TO DO: Answer with a number only: how many lines of the entries below contain the word "Offered"?

SOURCE RECORDS:
BEGIN
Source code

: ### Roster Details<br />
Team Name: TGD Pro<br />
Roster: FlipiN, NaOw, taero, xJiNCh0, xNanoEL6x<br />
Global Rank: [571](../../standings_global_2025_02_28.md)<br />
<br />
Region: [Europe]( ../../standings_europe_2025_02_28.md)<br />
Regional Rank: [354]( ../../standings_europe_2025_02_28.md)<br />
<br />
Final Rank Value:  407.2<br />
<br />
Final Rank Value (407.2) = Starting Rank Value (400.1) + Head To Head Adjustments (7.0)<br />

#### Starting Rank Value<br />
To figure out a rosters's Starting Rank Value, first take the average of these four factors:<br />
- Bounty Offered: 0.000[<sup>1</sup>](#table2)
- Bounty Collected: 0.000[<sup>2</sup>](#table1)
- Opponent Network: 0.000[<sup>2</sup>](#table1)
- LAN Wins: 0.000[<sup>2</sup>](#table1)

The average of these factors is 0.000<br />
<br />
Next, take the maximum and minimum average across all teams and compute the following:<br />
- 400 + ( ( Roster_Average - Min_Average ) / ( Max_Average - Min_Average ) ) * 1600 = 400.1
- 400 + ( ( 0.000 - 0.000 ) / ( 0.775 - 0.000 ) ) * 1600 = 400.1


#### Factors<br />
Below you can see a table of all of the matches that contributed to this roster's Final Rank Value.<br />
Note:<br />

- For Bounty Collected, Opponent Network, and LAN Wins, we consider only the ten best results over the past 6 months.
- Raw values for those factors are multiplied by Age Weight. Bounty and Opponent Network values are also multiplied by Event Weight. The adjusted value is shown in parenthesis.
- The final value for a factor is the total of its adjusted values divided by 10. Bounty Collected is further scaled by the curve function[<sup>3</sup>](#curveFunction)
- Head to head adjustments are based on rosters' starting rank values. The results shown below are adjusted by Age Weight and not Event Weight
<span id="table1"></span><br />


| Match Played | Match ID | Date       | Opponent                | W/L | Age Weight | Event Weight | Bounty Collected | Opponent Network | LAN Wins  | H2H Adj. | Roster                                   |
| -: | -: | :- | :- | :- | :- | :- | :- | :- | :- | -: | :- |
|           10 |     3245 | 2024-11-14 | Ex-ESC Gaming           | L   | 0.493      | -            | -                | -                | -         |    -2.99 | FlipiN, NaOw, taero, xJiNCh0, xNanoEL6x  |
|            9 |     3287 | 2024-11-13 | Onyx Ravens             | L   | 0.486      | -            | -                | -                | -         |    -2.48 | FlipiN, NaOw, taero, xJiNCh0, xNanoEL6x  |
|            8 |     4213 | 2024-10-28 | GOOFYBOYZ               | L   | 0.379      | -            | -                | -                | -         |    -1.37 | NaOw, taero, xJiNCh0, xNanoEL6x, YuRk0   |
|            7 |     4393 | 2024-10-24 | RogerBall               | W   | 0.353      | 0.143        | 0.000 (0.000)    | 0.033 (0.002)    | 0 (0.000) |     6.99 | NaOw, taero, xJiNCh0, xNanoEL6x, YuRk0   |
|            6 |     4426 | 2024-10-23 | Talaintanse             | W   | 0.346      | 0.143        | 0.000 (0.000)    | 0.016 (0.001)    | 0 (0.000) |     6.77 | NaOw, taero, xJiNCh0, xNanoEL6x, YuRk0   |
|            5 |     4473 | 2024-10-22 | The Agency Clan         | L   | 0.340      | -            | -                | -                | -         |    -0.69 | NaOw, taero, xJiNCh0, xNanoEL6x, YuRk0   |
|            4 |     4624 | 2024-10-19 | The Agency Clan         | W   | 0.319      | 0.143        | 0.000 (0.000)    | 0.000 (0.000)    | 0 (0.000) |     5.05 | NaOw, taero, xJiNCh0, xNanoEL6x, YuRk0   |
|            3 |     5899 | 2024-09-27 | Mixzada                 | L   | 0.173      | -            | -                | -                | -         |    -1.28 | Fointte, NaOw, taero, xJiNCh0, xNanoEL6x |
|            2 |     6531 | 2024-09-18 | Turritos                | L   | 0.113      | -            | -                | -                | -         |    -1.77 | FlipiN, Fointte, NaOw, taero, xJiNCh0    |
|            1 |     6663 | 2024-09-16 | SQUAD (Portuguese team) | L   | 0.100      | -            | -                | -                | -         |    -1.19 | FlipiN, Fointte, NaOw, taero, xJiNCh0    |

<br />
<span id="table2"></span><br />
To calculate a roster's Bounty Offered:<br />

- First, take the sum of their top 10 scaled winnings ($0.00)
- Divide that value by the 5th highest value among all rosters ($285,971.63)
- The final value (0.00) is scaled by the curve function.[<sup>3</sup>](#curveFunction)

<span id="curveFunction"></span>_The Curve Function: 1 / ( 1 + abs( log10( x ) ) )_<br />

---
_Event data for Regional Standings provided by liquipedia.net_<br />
END
YOUR SOLUTION: 2